> [WORK REQUIRED] Each line of the data below that holds the word "installation" is to be reported in full.

> [STORED DATA]
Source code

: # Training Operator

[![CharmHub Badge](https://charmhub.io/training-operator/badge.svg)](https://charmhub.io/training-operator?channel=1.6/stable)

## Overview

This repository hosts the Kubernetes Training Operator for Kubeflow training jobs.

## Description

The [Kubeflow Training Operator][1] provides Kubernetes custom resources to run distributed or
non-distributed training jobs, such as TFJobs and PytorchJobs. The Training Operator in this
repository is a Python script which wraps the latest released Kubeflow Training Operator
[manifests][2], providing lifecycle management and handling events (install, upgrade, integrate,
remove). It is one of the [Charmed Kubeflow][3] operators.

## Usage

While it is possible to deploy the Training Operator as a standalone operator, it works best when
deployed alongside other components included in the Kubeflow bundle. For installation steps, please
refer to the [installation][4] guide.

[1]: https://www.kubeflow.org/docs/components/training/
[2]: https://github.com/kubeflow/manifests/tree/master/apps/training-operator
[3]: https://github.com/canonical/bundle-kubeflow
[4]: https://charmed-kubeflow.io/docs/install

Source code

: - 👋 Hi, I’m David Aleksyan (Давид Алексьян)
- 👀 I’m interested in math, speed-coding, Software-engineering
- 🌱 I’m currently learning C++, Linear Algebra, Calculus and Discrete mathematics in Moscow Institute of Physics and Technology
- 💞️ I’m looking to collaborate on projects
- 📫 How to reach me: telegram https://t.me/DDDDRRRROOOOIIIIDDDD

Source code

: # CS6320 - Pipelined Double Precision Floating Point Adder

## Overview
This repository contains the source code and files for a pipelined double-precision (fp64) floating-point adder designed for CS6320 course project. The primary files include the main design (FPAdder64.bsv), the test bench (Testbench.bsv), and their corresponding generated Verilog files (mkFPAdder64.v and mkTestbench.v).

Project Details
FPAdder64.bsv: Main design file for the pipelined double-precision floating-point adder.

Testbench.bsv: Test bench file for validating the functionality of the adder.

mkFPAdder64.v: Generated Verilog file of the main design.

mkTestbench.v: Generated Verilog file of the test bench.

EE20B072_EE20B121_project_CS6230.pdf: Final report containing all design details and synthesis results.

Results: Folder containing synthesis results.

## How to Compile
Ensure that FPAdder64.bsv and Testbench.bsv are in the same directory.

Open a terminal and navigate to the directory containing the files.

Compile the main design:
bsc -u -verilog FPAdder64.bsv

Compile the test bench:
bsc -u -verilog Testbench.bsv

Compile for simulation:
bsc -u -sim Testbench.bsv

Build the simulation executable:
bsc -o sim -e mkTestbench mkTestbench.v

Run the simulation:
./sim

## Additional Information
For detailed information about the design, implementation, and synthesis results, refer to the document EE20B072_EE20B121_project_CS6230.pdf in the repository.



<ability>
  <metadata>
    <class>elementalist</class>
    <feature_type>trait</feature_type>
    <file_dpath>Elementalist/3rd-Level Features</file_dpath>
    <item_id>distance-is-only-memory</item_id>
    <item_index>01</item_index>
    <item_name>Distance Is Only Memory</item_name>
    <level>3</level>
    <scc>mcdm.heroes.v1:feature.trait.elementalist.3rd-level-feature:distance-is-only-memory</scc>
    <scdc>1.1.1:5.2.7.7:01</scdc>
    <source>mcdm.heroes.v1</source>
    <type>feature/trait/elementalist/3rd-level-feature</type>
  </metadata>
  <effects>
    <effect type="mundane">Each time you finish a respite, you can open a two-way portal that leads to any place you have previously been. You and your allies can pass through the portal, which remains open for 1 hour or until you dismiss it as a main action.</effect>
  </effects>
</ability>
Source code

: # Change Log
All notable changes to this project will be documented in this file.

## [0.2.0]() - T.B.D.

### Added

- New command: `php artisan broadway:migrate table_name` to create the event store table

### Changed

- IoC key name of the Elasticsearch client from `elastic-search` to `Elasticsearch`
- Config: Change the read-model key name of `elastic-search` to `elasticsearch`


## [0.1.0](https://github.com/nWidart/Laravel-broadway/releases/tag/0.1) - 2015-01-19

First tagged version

> [OUTPUT FOR THIS EXERCISE]
deployed alongside other components included in the Kubeflow bundle. For installation steps, please
refer to the [installation][4] guide.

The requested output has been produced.